[Document images with source code]

########

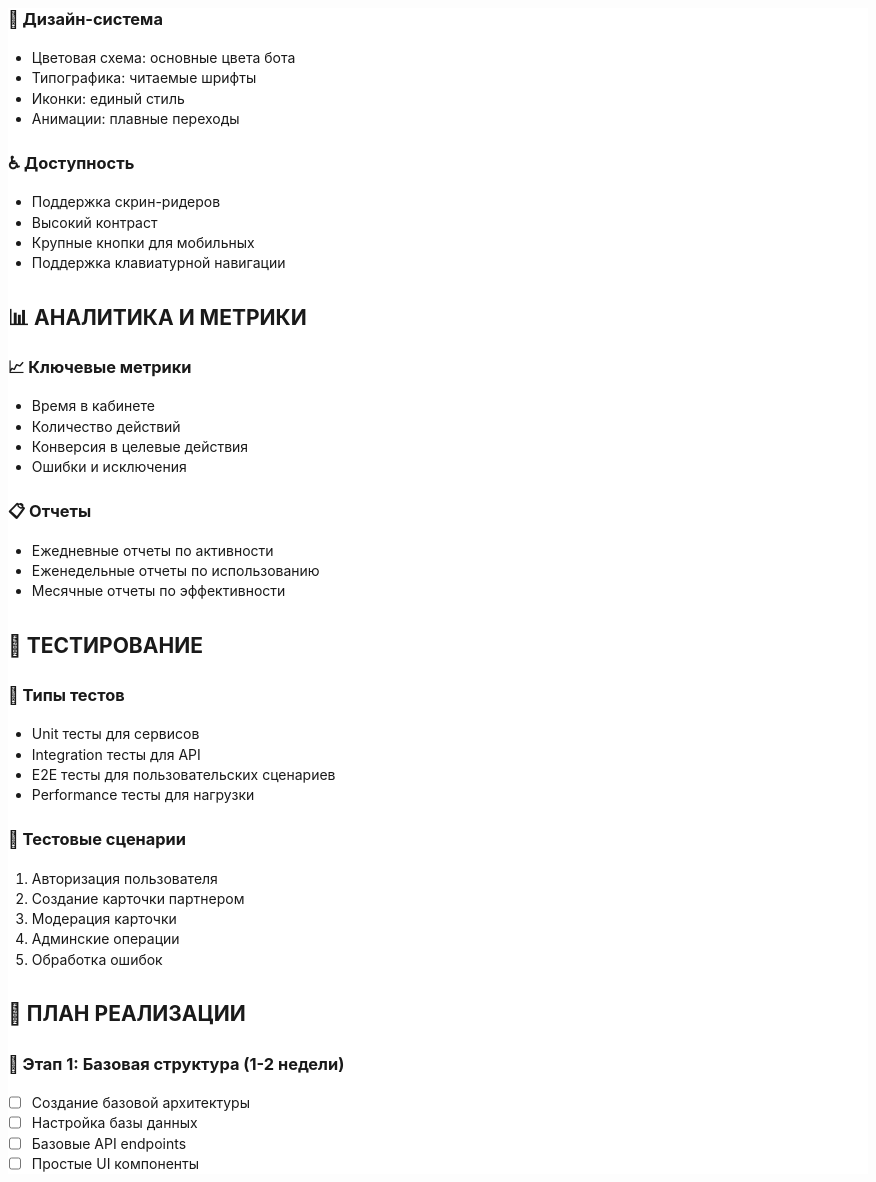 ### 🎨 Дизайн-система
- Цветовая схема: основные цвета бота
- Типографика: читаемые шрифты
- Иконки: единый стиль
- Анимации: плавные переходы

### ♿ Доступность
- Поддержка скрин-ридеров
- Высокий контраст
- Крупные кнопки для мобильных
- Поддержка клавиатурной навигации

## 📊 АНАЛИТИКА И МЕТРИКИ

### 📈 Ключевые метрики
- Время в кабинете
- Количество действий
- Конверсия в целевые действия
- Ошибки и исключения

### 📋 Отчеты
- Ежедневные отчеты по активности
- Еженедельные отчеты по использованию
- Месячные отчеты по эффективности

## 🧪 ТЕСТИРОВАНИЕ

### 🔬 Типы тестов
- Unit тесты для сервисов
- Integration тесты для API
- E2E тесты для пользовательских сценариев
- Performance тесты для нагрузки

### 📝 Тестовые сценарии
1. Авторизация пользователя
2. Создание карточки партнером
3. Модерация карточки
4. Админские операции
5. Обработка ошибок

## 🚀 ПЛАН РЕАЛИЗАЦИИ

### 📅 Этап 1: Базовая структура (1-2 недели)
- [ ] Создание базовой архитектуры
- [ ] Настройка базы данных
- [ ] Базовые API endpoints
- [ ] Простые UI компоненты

########

What is required:
Give only the lines from the one holding "- Поддержка скрин-ридеров" through the one holding "- Еженедельные отчеты по использованию", each restated exactly as it appears above.

Exercise solution:
- Поддержка скрин-ридеров
- Высокий контраст
- Крупные кнопки для мобильных
- Поддержка клавиатурной навигации

## 📊 АНАЛИТИКА И МЕТРИКИ

### 📈 Ключевые метрики
- Время в кабинете
- Количество действий
- Конверсия в целевые действия
- Ошибки и исключения

### 📋 Отчеты
- Ежедневные отчеты по активности
- Еженедельные отчеты по использованию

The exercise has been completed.